# Goal of the exercise
The answer is one number. Say how many lines in the entries below include the word "proxy".

Stored entries:

────────

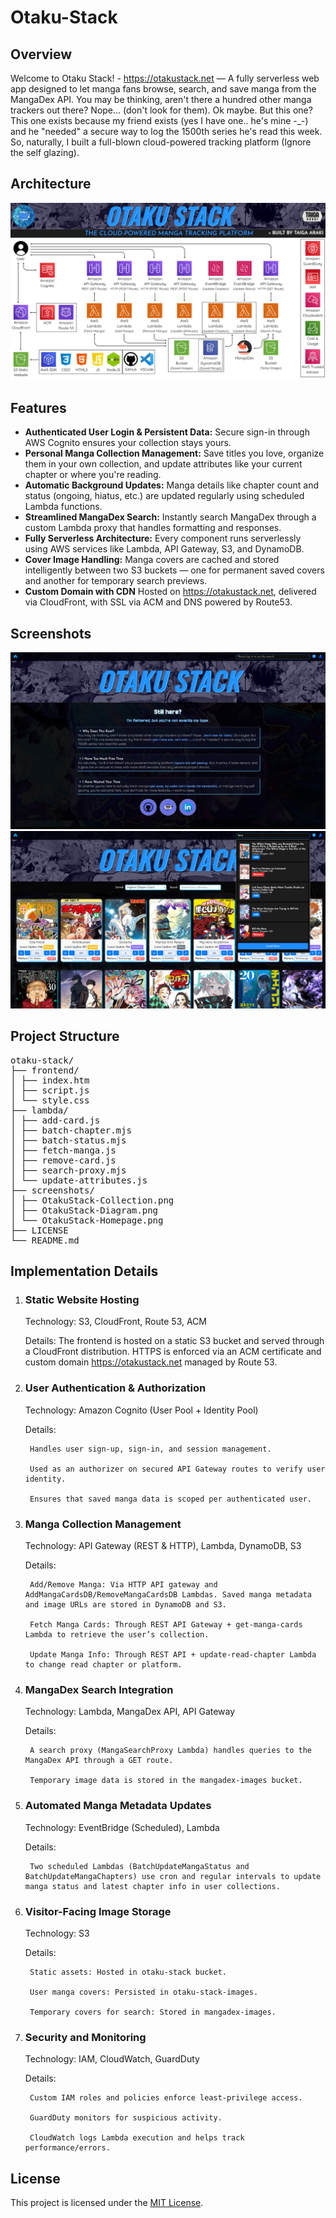# Otaku-Stack

## Overview
Welcome to Otaku Stack! - https://otakustack.net — A fully serverless web app designed to let manga fans browse, search, and save manga from the MangaDex API.
You may be thinking, aren't there a hundred other manga trackers out there? Nope... (don't look for them). Ok maybe. But this one? 
This one exists because my friend exists (yes I have one.. he's mine -_-) and he "needed" a secure way to log the 1500th series he's read this week. 
So, naturally, I built a full-blown cloud-powered tracking platform (Ignore the self glazing).

## Architecture
![Screenshot](./screenshots/OtakuStack-Diagram.png)

## Features
- **Authenticated User Login & Persistent Data:** Secure sign-in through AWS Cognito ensures your collection stays yours. 
- **Personal Manga Collection Management:** Save titles you love, organize them in your own collection, and update attributes like your current chapter or where you're reading.
- **Automatic Background Updates:** Manga details like chapter count and status (ongoing, hiatus, etc.) are updated regularly using scheduled Lambda functions.
- **Streamlined MangaDex Search:** Instantly search MangaDex through a custom Lambda proxy that handles formatting and responses.
- **Fully Serverless Architecture:** Every component runs serverlessly using AWS services like Lambda, API Gateway, S3, and DynamoDB.
- **Cover Image Handling:** Manga covers are cached and stored intelligently between two S3 buckets — one for permanent saved covers and another for temporary search previews.
- **Custom Domain with CDN** Hosted on https://otakustack.net, delivered via CloudFront, with SSL via ACM and DNS powered by Route53.

## Screenshots
![Screenshot](./screenshots/OtakuStack-Homepage.png) ![Screenshot](./screenshots/OtakuStack-Collection.png)

## Project Structure
<pre>otaku-stack/ 
├── frontend/ 
│ ├── index.htm 
│ ├── script.js 
│ └── style.css 
├── lambda/ 
│ ├── add-card.js 
│ ├── batch-chapter.mjs 
│ ├── batch-status.mjs 
│ ├── fetch-manga.js 
│ ├── remove-card.js 
│ ├── search-proxy.mjs 
│ └── update-attributes.js 
├── screenshots/ 
│ ├── OtakuStack-Collection.png 
│ ├── OtakuStack-Diagram.png 
│ └── OtakuStack-Homepage.png 
├── LICENSE 
└── README.md</pre>

## Implementation Details
1. ### Static Website Hosting

    Technology: S3, CloudFront, Route 53, ACM

    Details: The frontend is hosted on a static S3 bucket and served through a CloudFront distribution. HTTPS is enforced via an ACM certificate and custom domain https://otakustack.net managed by Route 53.

2. ### User Authentication & Authorization

    Technology: Amazon Cognito (User Pool + Identity Pool)

    Details:

        Handles user sign-up, sign-in, and session management.

        Used as an authorizer on secured API Gateway routes to verify user identity.

        Ensures that saved manga data is scoped per authenticated user.

3. ### Manga Collection Management

    Technology: API Gateway (REST & HTTP), Lambda, DynamoDB, S3

    Details:

        Add/Remove Manga: Via HTTP API gateway and AddMangaCardsDB/RemoveMangaCardsDB Lambdas. Saved manga metadata and image URLs are stored in DynamoDB and S3.

        Fetch Manga Cards: Through REST API Gateway + get-manga-cards Lambda to retrieve the user’s collection.

        Update Manga Info: Through REST API + update-read-chapter Lambda to change read chapter or platform.

4. ### MangaDex Search Integration

    Technology: Lambda, MangaDex API, API Gateway

    Details:

        A search proxy (MangaSearchProxy Lambda) handles queries to the MangaDex API through a GET route.

        Temporary image data is stored in the mangadex-images bucket.

5. ### Automated Manga Metadata Updates

    Technology: EventBridge (Scheduled), Lambda

    Details:

        Two scheduled Lambdas (BatchUpdateMangaStatus and BatchUpdateMangaChapters) use cron and regular intervals to update manga status and latest chapter info in user collections.

6. ### Visitor-Facing Image Storage

    Technology: S3

    Details:

        Static assets: Hosted in otaku-stack bucket.

        User manga covers: Persisted in otaku-stack-images.

        Temporary covers for search: Stored in mangadex-images.

7. ### Security and Monitoring

    Technology: IAM, CloudWatch, GuardDuty

    Details:

        Custom IAM roles and policies enforce least-privilege access.

        GuardDuty monitors for suspicious activity.

        CloudWatch logs Lambda execution and helps track performance/errors.

## License
This project is licensed under the [MIT License](./LICENSE).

────────

# Answer section
3